Our plans fizzled on Friday in a dramatic way. Despite our efforts to pack the van smarter, to be sure to bring the dog’s stuff and lots of his chewy hide pieces, to warn the teenagers of ALL the rules (namely that that one little idiot with the Camero wasn’t to step one foot into my sister’s drive way), to make sure that my new check was in the bank, to fill the tank, and, finally, to check and top off all of the van’s fluids, the Windstar blew a transmission line or seal just as we were exiting off of I-70 and into Cloverdale. Our weekend trip was ruined.
The stretch on the interstate between Indianapolis and Cloverdale is like poking through Nebraska. It’s the longest ever, and it’s tricky, makes you think you’ve surely missed the exit, by-passed Terre Haute, and will soon be crossing the state line into Illinois. Finally, as we signaled properly and headed up the ramp exit, something popped. Smoke was everywhere. The cab of the van filled with the awful stink of burnt transmission fluid on a hot engine, all of that fluid we had just bought an hour and half earlier because I insisted because I am smart like that. Obviously, we freaked out the typical mechanical functioning of the old Windstar – 140,000+ miles on the odometer, with some light always blinking, the doors never fully shutting, the seat belts sticking, the windshield wipers failing to work but only during storms and blizzards, and that odor that makes me think it was once completely under water. The van had probably been running so long with barely any transmission fluid in it that when we poured a little in for the trip (being careful NOT to overfill it – just like the dippystick says) the seals and lines were newly overloaded and couldn’t hold the flow.
We pulled into a BP station, each of the kids excitedly eyeing the McDonald’s across the street, whining and drooling and offering up their own pocket change leftover from Christmas money to help with the cost if they could only get their teeth into a cheeseburger or a few of those golden McNuggets, oblivious to the notion that the cost of fixing this van will likely take my entire check and, yes, the van IS broken and our entire weekend plan just literally went up in smoke and out the exhaust.

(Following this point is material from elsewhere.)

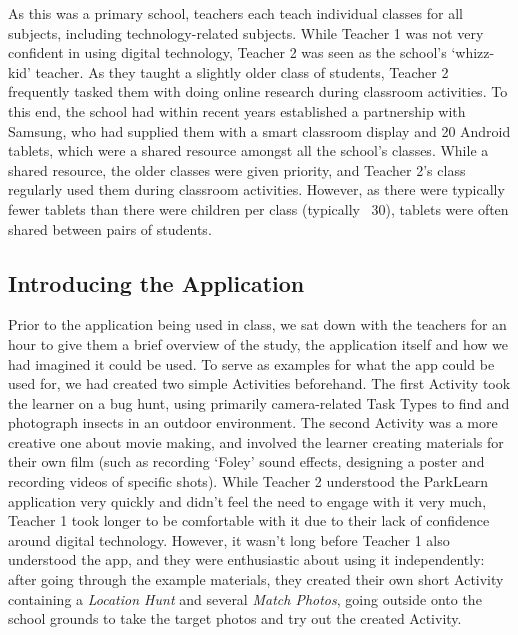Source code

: As this was a primary school, teachers each teach individual classes for all subjects, including technology-related subjects. While Teacher 1 was not very confident in using digital technology, Teacher 2 was seen as the school's `whizz-kid' teacher. As they taught a slightly older class of students, Teacher 2 frequently tasked them with doing online research during classroom activities. To this end, the school had within recent years established a partnership with Samsung, who had supplied them with a smart classroom display and 20 Android tablets, which were a shared resource amongst all the school’s classes. While a shared resource, the older classes were given priority, and Teacher 2's class regularly used them during classroom activities. However, as there were typically fewer tablets than there were children per class (typically ~30), tablets were often shared between pairs of students.

\subsection{Introducing the Application}

Prior to the application being used in class, we sat down with the teachers for an hour to give them a brief overview of the study, the application itself and how we had imagined it could be used. To serve as examples for what the app could be used for, we had created two simple Activities beforehand. The first Activity took the learner on a bug hunt, using primarily camera-related Task Types to find and photograph insects in an outdoor environment. The second Activity was a more creative one about movie making, and involved the learner creating materials for their own film (such as recording `Foley' sound effects, designing a poster and recording videos of specific shots). While Teacher 2 understood the ParkLearn application very quickly and didn't feel the need to engage with it very much, Teacher 1 took longer to be comfortable with it due to their lack of confidence around digital technology. However, it wasn't long before Teacher 1 also understood the app, and they were enthusiastic about using it independently: after going through the example materials, they created their own short Activity containing a \textit{Location Hunt} and several \textit{Match Photos}, going outside onto the school grounds to take the target photos and try out the created Activity.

We won’t be making it. They refuse to believe it. Surely, leaking fluid is an easy fix done by some adult-like person while they munch on a quick, greasy lunch. No worries. The dog, stuck in the back seat between two kids, goes nuts once the van is stopped, attempting to leap at an open door while one is holding on to his collar. He barks and then starts licking a window. I screamed at one of kids to PLEASE take him for a walk to pee. There will be no McDonald’s; This is serious. Their little faces drooped.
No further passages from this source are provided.